Thrips Infestation Predictor For Cotton

At our cotton meeting, UGA Extension Entomologist Dr. Phillip Roberts talked about a new model to help predict thrips infestation. The Thrips Infestation Predictor for Cotton tool can be found at http://climate.ncsu.edu/cottonthripsrisk/ . Dr. Roberts has this to say about the model and scouting:

Thrips are the most consistent insect pest of cotton in Georgia and the southeast.  Near 100 percent of the cotton planted in Georgia will be infested by thrips each year.  Preventive insecticides applied as a seed treatment and/or infurrow application at planting for thrips control provide consistent yield responses.  In some situations supplemental foliar insecticides may be needed in addition to preventive treatments at planting. 

Plant injury from thrips is a function of thrips pressure and seedling growth.  The Thrips Infestation Predictor for Cotton (TIP) tool uses planting date, temperature, precipitation, and knowledge of when and how intense thrips infestations will be to predict risk of thrips injury to cotton.  The TIP model can be used to identify planting dates which are at greatest risk for thrips injury.  The TIP tool will give the best predictions within 10-14 days after you use it, so use at multiple times during the planting and thrips management season would be beneficial.  Dr.

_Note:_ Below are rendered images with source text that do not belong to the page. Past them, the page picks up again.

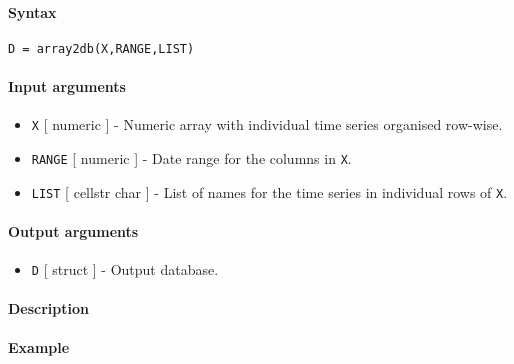 


	\paragraph{Syntax}\label{syntax}

\begin{verbatim}
D = array2db(X,RANGE,LIST)
\end{verbatim}

\paragraph{Input arguments}\label{input-arguments}

\begin{itemize}
\item
  \texttt{X} {[} numeric {]} - Numeric array with individual time series
  organised row-wise.
\item
  \texttt{RANGE} {[} numeric {]} - Date range for the columns in
  \texttt{X}.
\item
  \texttt{LIST} {[} cellstr \textbar{} char {]} - List of names for the
  time series in individual rows of \texttt{X}.
\end{itemize}

\paragraph{Output arguments}\label{output-arguments}

\begin{itemize}
\itemsep1pt\parskip0pt
\item
  \texttt{D} {[} struct {]} - Output database.
\end{itemize}

\paragraph{Description}\label{description}

\paragraph{Example}\label{example}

George Kennedy has prepared the webinar “Thrips Infestation Predictor for Cotton: An Online Tool for Informed Thrips Managment”.  The webinar includes an overview and how to use the TIP tool and can be found at http://www.plantmanagementnetwork.org/edcenter/seminars/cotton/ThripsInfestationPredictor/

High risk planting dates will require more aggressive thrips management compared with low risk planting dates to achieve acceptable thrips control.  Management options for high risk planting dates would include the use of infurrow liquid insecticides such as acephate, imidacloprid, or aldicarb or the use of a neonicotinoid seed treatment plus a supplemental foliar application at the 1-leaf stage.  In low thrips risk environments neonicotinoid seed treatments will generally provide acceptable control.  The TIP tool should allow proactive decisions to be made relative to thrips managment.

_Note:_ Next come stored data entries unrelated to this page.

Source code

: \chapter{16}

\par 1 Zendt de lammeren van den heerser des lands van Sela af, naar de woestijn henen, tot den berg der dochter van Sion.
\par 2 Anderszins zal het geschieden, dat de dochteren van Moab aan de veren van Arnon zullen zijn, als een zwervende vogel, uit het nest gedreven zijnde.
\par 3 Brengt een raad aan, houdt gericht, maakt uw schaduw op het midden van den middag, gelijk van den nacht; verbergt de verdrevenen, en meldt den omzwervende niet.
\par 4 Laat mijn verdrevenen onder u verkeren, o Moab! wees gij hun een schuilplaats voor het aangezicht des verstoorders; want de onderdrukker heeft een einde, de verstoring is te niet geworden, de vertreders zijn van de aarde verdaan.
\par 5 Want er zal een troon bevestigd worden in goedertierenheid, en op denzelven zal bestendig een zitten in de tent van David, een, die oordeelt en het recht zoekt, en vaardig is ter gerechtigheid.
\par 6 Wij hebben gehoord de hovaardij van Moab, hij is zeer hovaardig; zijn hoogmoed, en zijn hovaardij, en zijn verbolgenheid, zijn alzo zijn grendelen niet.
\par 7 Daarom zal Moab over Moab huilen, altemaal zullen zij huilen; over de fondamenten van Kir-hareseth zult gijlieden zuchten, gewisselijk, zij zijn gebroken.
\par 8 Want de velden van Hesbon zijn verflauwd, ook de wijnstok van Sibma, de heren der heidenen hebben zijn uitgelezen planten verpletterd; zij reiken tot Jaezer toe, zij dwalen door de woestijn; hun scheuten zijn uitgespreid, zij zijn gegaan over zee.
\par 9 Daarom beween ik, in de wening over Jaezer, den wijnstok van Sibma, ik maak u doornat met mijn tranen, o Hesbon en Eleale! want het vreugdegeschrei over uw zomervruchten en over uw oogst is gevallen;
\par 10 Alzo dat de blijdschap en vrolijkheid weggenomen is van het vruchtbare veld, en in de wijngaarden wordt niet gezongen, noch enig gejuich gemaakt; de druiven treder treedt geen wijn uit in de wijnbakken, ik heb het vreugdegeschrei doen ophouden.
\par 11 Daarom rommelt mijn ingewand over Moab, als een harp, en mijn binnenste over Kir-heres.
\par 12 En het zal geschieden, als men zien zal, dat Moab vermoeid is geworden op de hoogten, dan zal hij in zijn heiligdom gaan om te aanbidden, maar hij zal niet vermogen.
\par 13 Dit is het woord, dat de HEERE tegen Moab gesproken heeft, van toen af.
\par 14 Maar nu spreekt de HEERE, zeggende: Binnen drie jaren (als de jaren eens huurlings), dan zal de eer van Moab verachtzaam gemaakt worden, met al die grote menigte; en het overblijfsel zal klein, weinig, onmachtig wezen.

How confident should I be using this TIP tool?  My thoughts are exactly as those of my colleague at NC State who answered this question very well.  Any forecast will have some uncertianty.  However, this tool is based on many years of data from across the Southeast US Cotton Belt and has been validated several years since.  We are very confident that this tool, when used as instructed, will accurately forecast thrips risk in cotton.

The TIP tool will not replace scouting and sampling for thrips and thrips injury in cotton.  But it does provide information which will improve our thrips management programs.